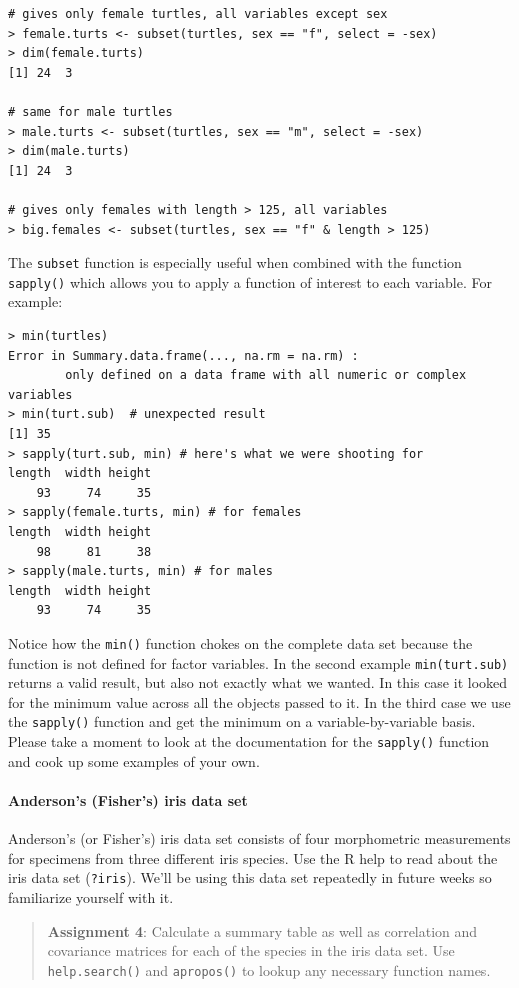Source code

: \documentclass{article}
\begin{document}
\begin{lstlisting}
# gives only female turtles, all variables except sex
> female.turts <- subset(turtles, sex == "f", select = -sex)
> dim(female.turts)
[1] 24  3

# same for male turtles
> male.turts <- subset(turtles, sex == "m", select = -sex)
> dim(male.turts)
[1] 24  3

# gives only females with length > 125, all variables
> big.females <- subset(turtles, sex == "f" & length > 125)    
\end{lstlisting}
The \lstinline!subset! function is especially useful when combined with
the function \lstinline!sapply()! which allows you to apply a function
of interest to each variable. For example:

\begin{lstlisting}
> min(turtles)
Error in Summary.data.frame(..., na.rm = na.rm) : 
        only defined on a data frame with all numeric or complex variables
> min(turt.sub)  # unexpected result
[1] 35
> sapply(turt.sub, min) # here's what we were shooting for
length  width height 
    93     74     35
> sapply(female.turts, min) # for females
length  width height 
    98     81     38 
> sapply(male.turts, min) # for males
length  width height 
    93     74     35      
\end{lstlisting}
Notice how the \lstinline!min()! function chokes on the complete data
set because the function is not defined for factor variables. In the
second example \lstinline!min(turt.sub)! returns a valid result, but
also not exactly what we wanted. In this case it looked for the minimum
value across all the objects passed to it. In the third case we use the
\lstinline!sapply()! function and get the minimum on a
variable-by-variable basis. Please take a moment to look at the
documentation for the \lstinline!sapply()! function and cook up some
examples of your own.

\paragraph{Anderson's (Fisher's) iris data set}

Anderson's (or Fisher's) iris data set consists of four morphometric
measurements for specimens from three different iris species. Use the R
help to read about the iris data set (\lstinline!?iris!). We'll be using
this data set repeatedly in future weeks so familiarize yourself with
it.

\begin{quote}
\textbf{Assignment 4}: Calculate a summary table as well as correlation
and covariance matrices for each of the species in the iris data set.
Use \lstinline!help.search()! and \lstinline!apropos()! to lookup any
necessary function names.

\end{quote}
\end{document}
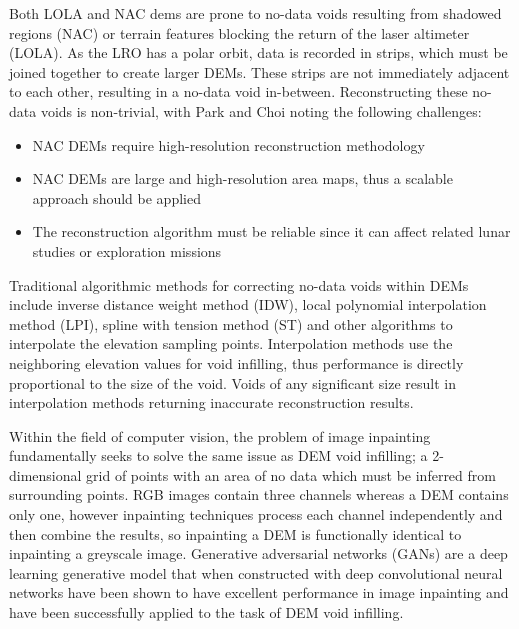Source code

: \documentclass[twocolumn]{article}
\begin{document}
Both LOLA and NAC dems are prone to no-data voids resulting from shadowed regions (NAC) or terrain features blocking the return of the laser altimeter (LOLA).
As the LRO has a polar orbit, data is recorded in strips, which must be joined together to create larger DEMs. These strips are not immediately adjacent to each other, resulting in a no-data void in-between.
Reconstructing these no-data voids is non-trivial, with Park and Choi \autocite{parkNeuralProcessApproach2021}  noting the following challenges:
\begin{itemize}
\item NAC DEMs require high-resolution reconstruction methodology
\item NAC DEMs are large and high-resolution area maps, thus a scalable approach should be applied
\item The reconstruction algorithm must be reliable since it can affect related lunar studies or exploration missions
\end{itemize}

Traditional algorithmic methods for correcting no-data voids within DEMs include inverse distance weight method (IDW), local polynomial interpolation method (LPI), spline with tension method (ST) and other algorithms to interpolate the elevation sampling points. Interpolation methods use the neighboring elevation values for void infilling, thus performance is directly proportional to the size of the void.
Voids of any significant size result in interpolation methods returning inaccurate reconstruction results.  \autocite{reuterEvaluationVoidFilling2007}

Within the field of computer vision, the problem of image inpainting fundamentally seeks to solve the same issue as DEM void infilling; a 2-dimensional grid of points with an area of no data which must be inferred from surrounding points.
RGB images contain three channels whereas a DEM contains only one, however inpainting techniques process each channel independently and then combine the results, so inpainting a DEM is functionally identical to inpainting a greyscale image.
Generative adversarial networks (GANs)\autocite{goodfellowGenerativeAdversarialNetworks2020} are a deep learning generative model that when constructed with deep convolutional neural networks\autocite{krizhevskyImageNetClassificationDeep2017} have been shown to have excellent performance in image inpainting\autocite{pathakContextEncodersFeature2016,yuGenerativeImageInpainting2018} and have been successfully applied to the task of DEM void infilling\autocite{gavriilVoidFillingDigital2019,zhangVoidFillingBased2020,qiuVoidFillingDigital2019}.
\end{document}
————
■ INSTRUCTIONS FOR THE TASK ■
The answer must be a single number: the count of lines in the entries above that contain "area".

■ RESPONSE BELOW ■
2